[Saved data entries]
§

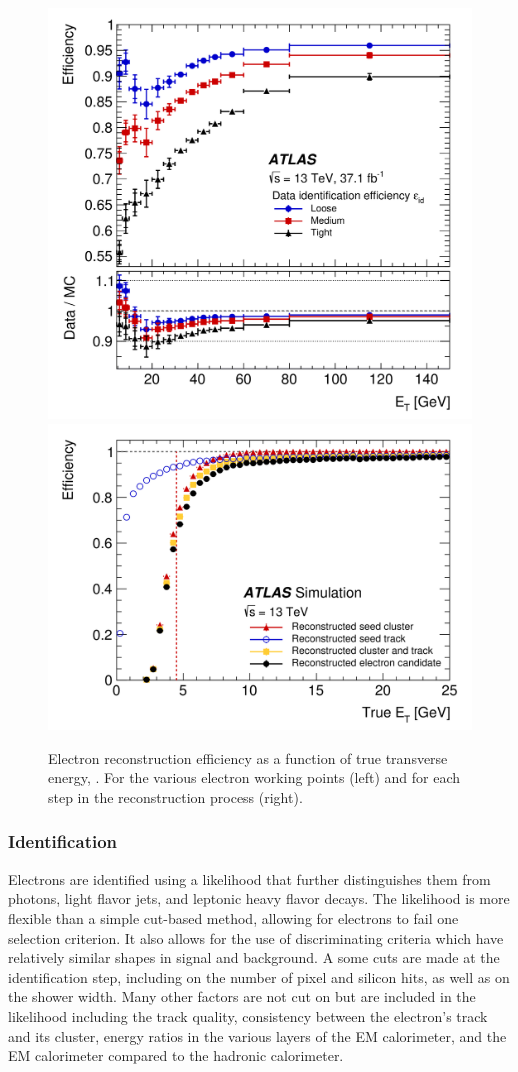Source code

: \begin{figure}[htbp]
\centering
\includegraphics[width=.4\textwidth]{figures/EventReconstruction/elec-reco.png}
\includegraphics[width=.5\textwidth]{figures/EventReconstruction/elec-reco-steps.png}
\caption{Electron reconstruction efficiency as a function of true transverse energy, \et. For the various electron working points (left) and for each step in the reconstruction process (right).}
\label{fig:elec_gsf}
\end{figure}

\subsubsection{Identification}

Electrons are identified using a likelihood that further distinguishes them from photons, light flavor jets, and leptonic heavy flavor decays. The likelihood is more flexible than a simple cut-based method, allowing for electrons to fail one selection criterion. It also allows for the use of discriminating criteria which have relatively similar shapes in signal and background. A some cuts are made at the identification step, including on the number of pixel and silicon hits, as well as on the shower width. Many other factors are not cut on but are included in the likelihood including the track quality, consistency between the electron's track and its cluster, energy ratios in the various layers of the \ac{EM} calorimeter, and the \ac{EM} calorimeter compared to the hadronic calorimeter.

§

Copy all lines from the data that hold the word "textwidth".

• _Solution for this problem_:
\includegraphics[width=.4\textwidth]{figures/EventReconstruction/elec-reco.png}
\includegraphics[width=.5\textwidth]{figures/EventReconstruction/elec-reco-steps.png}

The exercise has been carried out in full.